[Study material]

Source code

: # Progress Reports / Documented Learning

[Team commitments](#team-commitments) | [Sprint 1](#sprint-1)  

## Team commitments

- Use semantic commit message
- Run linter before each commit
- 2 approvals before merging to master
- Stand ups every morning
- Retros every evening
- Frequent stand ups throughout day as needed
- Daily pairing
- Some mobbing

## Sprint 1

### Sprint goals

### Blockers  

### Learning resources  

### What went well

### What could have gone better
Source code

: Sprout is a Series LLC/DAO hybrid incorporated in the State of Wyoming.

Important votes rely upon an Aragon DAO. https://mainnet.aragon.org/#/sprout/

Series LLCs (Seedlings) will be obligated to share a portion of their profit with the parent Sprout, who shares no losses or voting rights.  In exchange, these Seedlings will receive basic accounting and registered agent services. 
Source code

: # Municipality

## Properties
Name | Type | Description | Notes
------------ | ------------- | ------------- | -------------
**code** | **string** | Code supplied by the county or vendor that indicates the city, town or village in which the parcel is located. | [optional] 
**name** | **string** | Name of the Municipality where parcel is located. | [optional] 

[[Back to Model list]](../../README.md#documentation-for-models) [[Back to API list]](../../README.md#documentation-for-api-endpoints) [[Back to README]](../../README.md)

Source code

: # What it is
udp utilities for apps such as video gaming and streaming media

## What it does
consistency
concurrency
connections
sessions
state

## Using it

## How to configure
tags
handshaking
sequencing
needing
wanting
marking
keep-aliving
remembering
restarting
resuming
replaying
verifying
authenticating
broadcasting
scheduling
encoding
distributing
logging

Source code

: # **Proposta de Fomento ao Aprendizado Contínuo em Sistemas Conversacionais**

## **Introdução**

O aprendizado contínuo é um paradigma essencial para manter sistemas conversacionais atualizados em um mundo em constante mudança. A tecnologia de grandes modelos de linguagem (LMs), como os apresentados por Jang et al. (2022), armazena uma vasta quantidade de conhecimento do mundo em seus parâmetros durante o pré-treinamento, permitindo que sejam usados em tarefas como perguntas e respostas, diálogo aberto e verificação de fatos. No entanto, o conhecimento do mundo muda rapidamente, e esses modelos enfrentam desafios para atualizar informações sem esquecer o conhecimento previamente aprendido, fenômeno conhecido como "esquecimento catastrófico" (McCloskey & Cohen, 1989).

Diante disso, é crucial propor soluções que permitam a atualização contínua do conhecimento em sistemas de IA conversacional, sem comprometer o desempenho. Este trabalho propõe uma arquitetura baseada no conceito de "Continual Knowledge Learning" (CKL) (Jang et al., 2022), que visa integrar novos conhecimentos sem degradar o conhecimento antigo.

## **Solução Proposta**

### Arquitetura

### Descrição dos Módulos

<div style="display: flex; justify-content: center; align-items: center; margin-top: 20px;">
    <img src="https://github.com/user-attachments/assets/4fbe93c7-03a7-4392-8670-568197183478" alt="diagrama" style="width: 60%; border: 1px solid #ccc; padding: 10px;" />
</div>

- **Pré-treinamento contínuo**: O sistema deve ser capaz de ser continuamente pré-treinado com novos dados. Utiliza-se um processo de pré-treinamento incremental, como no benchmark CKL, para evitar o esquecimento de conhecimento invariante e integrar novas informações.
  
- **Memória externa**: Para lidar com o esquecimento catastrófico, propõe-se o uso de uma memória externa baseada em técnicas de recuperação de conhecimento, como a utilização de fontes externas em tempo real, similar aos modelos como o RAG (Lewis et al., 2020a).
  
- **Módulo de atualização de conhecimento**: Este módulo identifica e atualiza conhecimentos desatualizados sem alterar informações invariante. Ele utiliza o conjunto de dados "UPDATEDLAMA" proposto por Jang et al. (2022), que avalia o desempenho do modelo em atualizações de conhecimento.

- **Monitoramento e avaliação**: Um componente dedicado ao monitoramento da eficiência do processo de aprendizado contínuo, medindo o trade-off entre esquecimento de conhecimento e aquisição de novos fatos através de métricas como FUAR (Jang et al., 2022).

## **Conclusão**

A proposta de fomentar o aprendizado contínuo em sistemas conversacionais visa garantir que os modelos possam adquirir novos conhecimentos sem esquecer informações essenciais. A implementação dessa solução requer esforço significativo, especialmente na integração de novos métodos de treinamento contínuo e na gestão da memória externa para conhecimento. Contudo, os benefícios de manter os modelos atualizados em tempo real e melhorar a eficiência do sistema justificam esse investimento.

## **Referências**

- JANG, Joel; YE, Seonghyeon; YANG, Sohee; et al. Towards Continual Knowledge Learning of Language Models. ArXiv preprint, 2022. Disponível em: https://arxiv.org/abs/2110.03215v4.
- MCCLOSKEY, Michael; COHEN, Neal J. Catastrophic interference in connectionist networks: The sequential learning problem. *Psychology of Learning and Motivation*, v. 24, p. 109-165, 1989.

[/Study material]

:: Required work ::
Show, from the listing above, each line that contains the word "baseada".

:: Result below ::
Diante disso, é crucial propor soluções que permitam a atualização contínua do conhecimento em sistemas de IA conversacional, sem comprometer o desempenho. Este trabalho propõe uma arquitetura baseada no conceito de "Continual Knowledge Learning" (CKL) (Jang et al., 2022), que visa integrar novos conhecimentos sem degradar o conhecimento antigo.
- **Memória externa**: Para lidar com o esquecimento catastrófico, propõe-se o uso de uma memória externa baseada em técnicas de recuperação de conhecimento, como a utilização de fontes externas em tempo real, similar aos modelos como o RAG (Lewis et al., 2020a).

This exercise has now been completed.